Instructions to follow: Extract the run of lines that starts at the top of the records below and ends at the line with "## **Adding one security tool**", keeping both ends and excluding pictures.

Rendered images with source text:
★ ★ ★ ★ ★ ★ ★

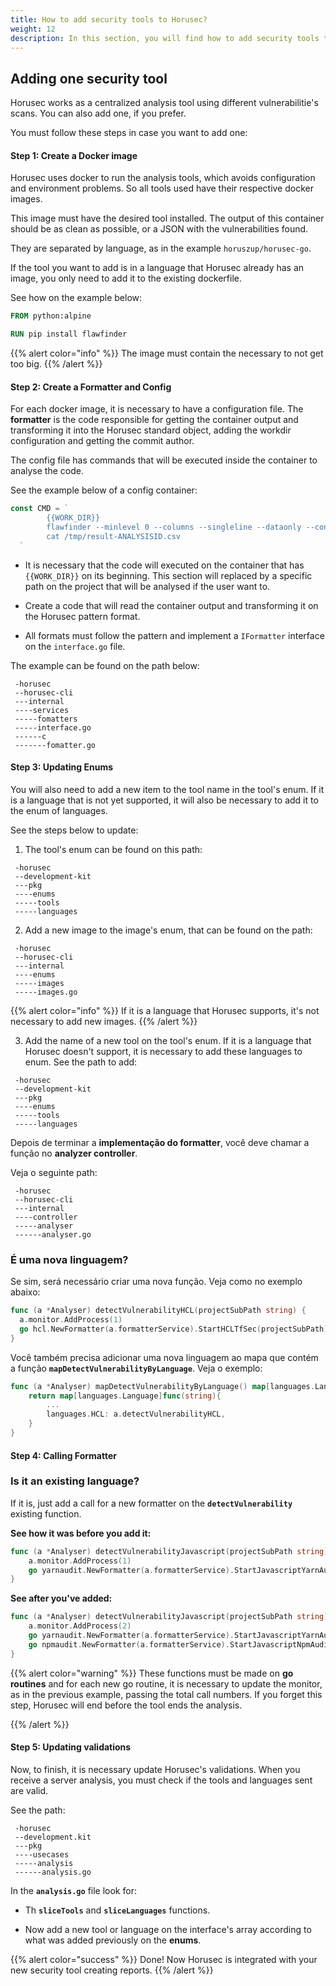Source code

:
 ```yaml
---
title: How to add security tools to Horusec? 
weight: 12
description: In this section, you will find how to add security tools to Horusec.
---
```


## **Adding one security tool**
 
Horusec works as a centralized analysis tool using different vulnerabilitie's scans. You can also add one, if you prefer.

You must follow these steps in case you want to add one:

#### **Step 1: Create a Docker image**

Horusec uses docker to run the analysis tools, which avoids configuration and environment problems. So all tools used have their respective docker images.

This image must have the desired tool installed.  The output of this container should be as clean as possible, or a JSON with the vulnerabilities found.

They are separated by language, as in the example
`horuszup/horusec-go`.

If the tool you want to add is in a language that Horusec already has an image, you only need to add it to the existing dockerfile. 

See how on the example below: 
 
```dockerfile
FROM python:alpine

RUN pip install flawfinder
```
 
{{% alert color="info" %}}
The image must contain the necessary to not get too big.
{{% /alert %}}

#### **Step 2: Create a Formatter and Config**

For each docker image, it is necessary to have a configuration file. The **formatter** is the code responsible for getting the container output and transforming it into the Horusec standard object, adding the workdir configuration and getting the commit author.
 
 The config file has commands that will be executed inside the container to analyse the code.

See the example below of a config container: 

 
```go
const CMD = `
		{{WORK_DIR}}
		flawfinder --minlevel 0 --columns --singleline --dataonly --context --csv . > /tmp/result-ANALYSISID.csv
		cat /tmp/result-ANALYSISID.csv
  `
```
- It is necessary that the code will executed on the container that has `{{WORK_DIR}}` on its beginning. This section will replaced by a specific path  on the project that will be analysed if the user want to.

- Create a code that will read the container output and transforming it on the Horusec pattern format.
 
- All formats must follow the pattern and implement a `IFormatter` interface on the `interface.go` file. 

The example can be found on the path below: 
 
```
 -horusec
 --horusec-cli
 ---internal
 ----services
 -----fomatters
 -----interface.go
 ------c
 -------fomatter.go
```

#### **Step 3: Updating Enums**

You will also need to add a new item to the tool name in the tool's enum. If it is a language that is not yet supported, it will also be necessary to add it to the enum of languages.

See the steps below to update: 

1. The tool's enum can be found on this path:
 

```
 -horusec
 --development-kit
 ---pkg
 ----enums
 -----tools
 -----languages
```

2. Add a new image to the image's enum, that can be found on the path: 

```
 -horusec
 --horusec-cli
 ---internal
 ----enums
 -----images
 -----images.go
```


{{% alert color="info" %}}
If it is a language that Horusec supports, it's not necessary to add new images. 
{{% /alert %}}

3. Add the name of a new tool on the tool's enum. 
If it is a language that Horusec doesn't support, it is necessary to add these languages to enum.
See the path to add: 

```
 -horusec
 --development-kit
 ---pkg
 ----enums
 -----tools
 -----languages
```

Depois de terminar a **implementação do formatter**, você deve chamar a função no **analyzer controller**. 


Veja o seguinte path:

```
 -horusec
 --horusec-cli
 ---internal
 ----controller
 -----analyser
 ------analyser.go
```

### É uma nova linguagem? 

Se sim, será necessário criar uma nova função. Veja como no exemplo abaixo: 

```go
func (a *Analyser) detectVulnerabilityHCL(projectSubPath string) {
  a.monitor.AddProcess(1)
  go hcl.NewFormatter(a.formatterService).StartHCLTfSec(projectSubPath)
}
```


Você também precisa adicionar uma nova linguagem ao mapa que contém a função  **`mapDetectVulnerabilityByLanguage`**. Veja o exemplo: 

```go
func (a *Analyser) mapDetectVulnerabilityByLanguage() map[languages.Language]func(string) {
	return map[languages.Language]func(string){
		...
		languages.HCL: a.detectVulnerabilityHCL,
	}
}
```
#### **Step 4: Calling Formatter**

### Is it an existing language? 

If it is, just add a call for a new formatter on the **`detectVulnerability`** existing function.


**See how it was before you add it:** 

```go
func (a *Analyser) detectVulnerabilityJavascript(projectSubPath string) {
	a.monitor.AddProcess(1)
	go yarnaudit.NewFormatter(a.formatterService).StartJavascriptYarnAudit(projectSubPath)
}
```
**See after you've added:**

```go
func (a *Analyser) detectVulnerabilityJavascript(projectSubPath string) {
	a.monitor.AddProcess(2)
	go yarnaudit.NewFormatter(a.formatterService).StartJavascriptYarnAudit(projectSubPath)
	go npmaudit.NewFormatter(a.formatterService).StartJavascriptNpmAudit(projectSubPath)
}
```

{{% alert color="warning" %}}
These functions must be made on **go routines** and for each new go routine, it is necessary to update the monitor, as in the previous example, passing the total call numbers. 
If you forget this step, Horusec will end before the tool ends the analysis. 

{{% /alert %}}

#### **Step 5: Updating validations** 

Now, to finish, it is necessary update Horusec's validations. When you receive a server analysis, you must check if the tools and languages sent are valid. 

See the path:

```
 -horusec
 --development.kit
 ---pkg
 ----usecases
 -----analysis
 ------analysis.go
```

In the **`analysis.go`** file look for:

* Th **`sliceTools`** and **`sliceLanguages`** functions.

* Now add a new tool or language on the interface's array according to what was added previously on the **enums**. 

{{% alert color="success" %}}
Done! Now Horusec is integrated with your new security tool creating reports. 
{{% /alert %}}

★ ★ ★ ★ ★ ★ ★

Written response:
Source code

:
 ```yaml
---
title: How to add security tools to Horusec? 
weight: 12
description: In this section, you will find how to add security tools to Horusec.
---
```


## **Adding one security tool**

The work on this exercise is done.